I was browsing my gists recently and found one I’d totally forgotten about, which is somewhat ironic given its purpose: scheduling short-term reminders with alarms from the Terminal. I posted it about it back in 2016, but eventually it fell into disuse, as a lot of my just-playing-with-an-idea scripts tend to.

This one was actually pretty cool, though, and I’ve started using it again. You just run something like dontforget to get ready for dinner in 30m in Terminal, and in 30 minutes, you get a reminder in the form of a “ding” and your computer saying “Time to get ready for dinner.” It has LaunchBar integration for large display text.

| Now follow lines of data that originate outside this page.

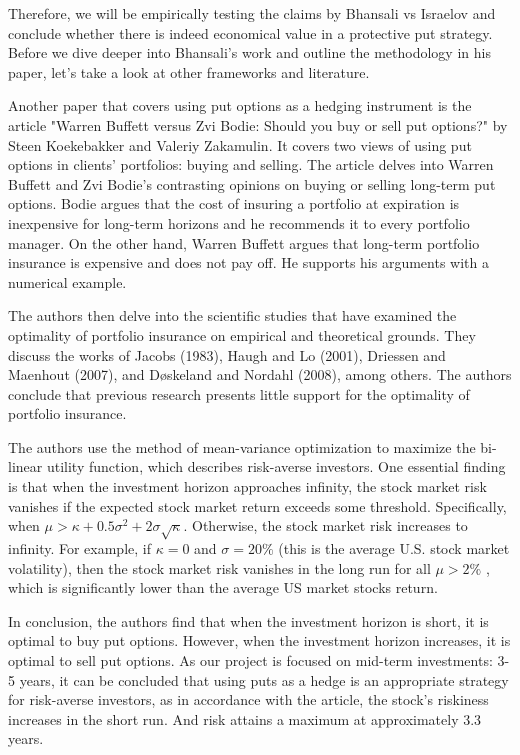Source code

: \documentclass[12pt]{article}
\begin{document}
{{Therefore, we will be empirically testing the claims by Bhansali vs Israelov and conclude whether there is indeed economical value in a protective put strategy. Before we dive deeper into Bhansali’s work and outline the methodology in his paper, let’s take a look at other frameworks and literature. 
	
\qquad Another paper that covers using put options as a hedging instrument is the article "Warren Buffett versus Zvi Bodie: Should you buy or sell put options?" by Steen Koekebakker and Valeriy Zakamulin. It covers two views of using put options in clients’ portfolios: buying and selling. The article delves into Warren Buffett and Zvi Bodie's contrasting opinions on buying or selling long-term put options. Bodie argues that the cost of insuring a portfolio at expiration is inexpensive for long-term horizons and he recommends it to every portfolio manager. On the other hand, Warren Buffett argues that long-term portfolio insurance is expensive and does not pay off. He supports his arguments with a numerical example. 

\qquad The authors then delve into the scientific studies that have examined the optimality of portfolio insurance on empirical and theoretical grounds. They discuss the works of Jacobs (1983), Haugh and Lo (2001), Driessen and Maenhout (2007), and Døskeland and Nordahl (2008), among others. The authors conclude that previous research presents little support for the optimality of portfolio insurance.

\qquad The authors use the method of mean-variance optimization to maximize the bi-linear utility function, which describes risk-averse investors. One essential finding is that when the investment horizon approaches infinity, the stock market risk vanishes if the expected stock market return exceeds some threshold. Specifically, when $\mu > \kappa +0.5\sigma^2 + 2\sigma\sqrt{\kappa}$. Otherwise, the stock market risk increases to infinity. For example, if $\kappa = 0$ and $\sigma = 20\%$  (this is the average U.S. stock market volatility), then the stock market risk vanishes in the long run for all $\mu>2\%$ , which is significantly lower than the average US market stocks return.

\qquad In conclusion, the authors find that when the investment horizon is short, it is optimal to buy put options. However, when the investment horizon increases, it is optimal to sell put options. As our project is focused on mid-term investments: 3-5 years, it can be concluded that using puts as a hedge is an appropriate strategy for risk-averse investors, as in accordance with the article, the stock’s riskiness increases in the short run. And risk attains a maximum at approximately 3.3 years. 

}}
\end{document}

I don’t know why I ever decided that Bash scripting was the efficient way to write this one. It definitely isn’t. But I stuck with it and updated it a little bit.

You can now use “at 3pm” or “at 10:30am” type strings to set a specific time. The meridian (am or pm) is required. This only works within 24 hours of the current time.

I also added an AppleScript display dialog if you don’t have the LaunchBar integration enabled. Oh, and for some reason I thought it deserved smarter display of the time, so instead of “in 128 minutes,” it says “in 2 hours 8 minutes”.

Contrary to what I wrote in my original post on this, it will actually work fine if you quit the Terminal session you launched it in (assuming you didn’t force it to run in the foreground, but why would you do that, really?).

This little script really isn’t meant to be used for much beyond a quick reminder within a few hours. I use it when I tell my girlfriend I just need to take care of a quick coding problem I thought of in the evening after I’m supposed to be done for the day. “I’ll be back in 20 minutes, I promise.” When I sit down I run dontforget to get back to your beautiful girlfriend in 20m and my Mac will make sure I’m not a liar.

You can find the updated script in the gist. Feel free to leave comments there if you think of additions or fixes it needs! By the way, I’m using Fish as my shell these days, but this works fine as long as it has the bash shebang on the script.